PROBLEM DESCRIPTION. Please output exactly the part of the records below that opens with the line containing "II. The admissible" and closes with the line containing "2) The request", both lines included, and nothing else.

INPUT RECORDS.
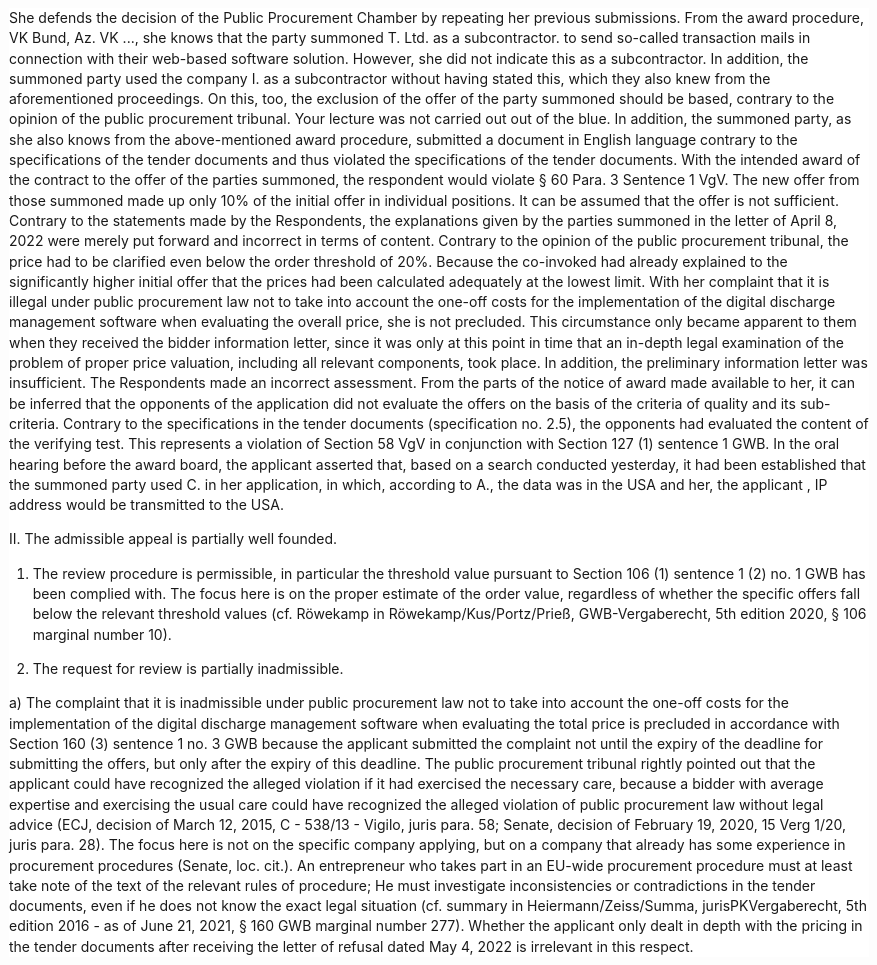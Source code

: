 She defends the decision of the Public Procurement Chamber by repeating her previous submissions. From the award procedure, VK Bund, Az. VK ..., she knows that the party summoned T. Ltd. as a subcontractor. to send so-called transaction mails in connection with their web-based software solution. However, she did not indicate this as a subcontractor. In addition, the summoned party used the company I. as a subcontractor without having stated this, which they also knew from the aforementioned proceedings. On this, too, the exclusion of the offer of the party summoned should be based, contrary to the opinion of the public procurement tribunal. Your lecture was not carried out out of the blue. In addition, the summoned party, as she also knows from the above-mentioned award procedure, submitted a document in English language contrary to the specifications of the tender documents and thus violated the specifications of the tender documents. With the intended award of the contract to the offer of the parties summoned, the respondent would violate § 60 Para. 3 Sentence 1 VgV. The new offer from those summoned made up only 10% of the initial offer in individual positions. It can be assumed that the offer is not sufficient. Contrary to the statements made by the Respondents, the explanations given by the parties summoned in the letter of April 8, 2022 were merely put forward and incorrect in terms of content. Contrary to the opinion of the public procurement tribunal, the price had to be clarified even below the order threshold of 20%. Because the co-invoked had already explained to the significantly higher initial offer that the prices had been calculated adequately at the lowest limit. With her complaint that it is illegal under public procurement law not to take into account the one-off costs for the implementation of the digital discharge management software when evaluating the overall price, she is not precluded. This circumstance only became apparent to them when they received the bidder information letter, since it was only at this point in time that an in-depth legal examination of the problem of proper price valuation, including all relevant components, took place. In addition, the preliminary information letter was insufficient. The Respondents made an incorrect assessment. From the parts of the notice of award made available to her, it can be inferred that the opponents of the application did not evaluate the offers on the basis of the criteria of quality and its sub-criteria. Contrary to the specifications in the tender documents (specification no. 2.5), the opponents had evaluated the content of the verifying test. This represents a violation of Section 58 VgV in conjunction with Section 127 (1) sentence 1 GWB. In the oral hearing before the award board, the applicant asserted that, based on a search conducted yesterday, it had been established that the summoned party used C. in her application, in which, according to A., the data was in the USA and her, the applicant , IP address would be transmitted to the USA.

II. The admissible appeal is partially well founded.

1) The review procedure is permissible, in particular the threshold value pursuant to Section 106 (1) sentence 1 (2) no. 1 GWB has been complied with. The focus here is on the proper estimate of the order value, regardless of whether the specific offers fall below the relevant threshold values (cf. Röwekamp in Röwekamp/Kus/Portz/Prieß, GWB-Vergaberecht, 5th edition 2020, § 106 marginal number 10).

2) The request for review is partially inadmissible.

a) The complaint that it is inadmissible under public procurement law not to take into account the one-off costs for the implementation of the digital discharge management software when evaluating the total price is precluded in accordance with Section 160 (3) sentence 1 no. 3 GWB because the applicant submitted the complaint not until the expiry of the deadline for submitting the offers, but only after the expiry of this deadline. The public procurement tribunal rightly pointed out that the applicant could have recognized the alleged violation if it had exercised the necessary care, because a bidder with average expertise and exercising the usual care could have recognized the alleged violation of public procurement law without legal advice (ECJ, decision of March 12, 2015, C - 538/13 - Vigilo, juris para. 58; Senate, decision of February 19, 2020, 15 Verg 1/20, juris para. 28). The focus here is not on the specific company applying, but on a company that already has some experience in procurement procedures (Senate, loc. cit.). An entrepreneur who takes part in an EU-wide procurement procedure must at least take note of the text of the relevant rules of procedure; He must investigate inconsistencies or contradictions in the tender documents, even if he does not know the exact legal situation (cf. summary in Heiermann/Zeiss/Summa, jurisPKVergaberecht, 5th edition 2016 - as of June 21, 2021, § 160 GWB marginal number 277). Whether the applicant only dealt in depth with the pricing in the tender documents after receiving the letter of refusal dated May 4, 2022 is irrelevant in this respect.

TASK RESULT.
II. The admissible appeal is partially well founded.

1) The review procedure is permissible, in particular the threshold value pursuant to Section 106 (1) sentence 1 (2) no. 1 GWB has been complied with. The focus here is on the proper estimate of the order value, regardless of whether the specific offers fall below the relevant threshold values (cf. Röwekamp in Röwekamp/Kus/Portz/Prieß, GWB-Vergaberecht, 5th edition 2020, § 106 marginal number 10).

2) The request for review is partially inadmissible.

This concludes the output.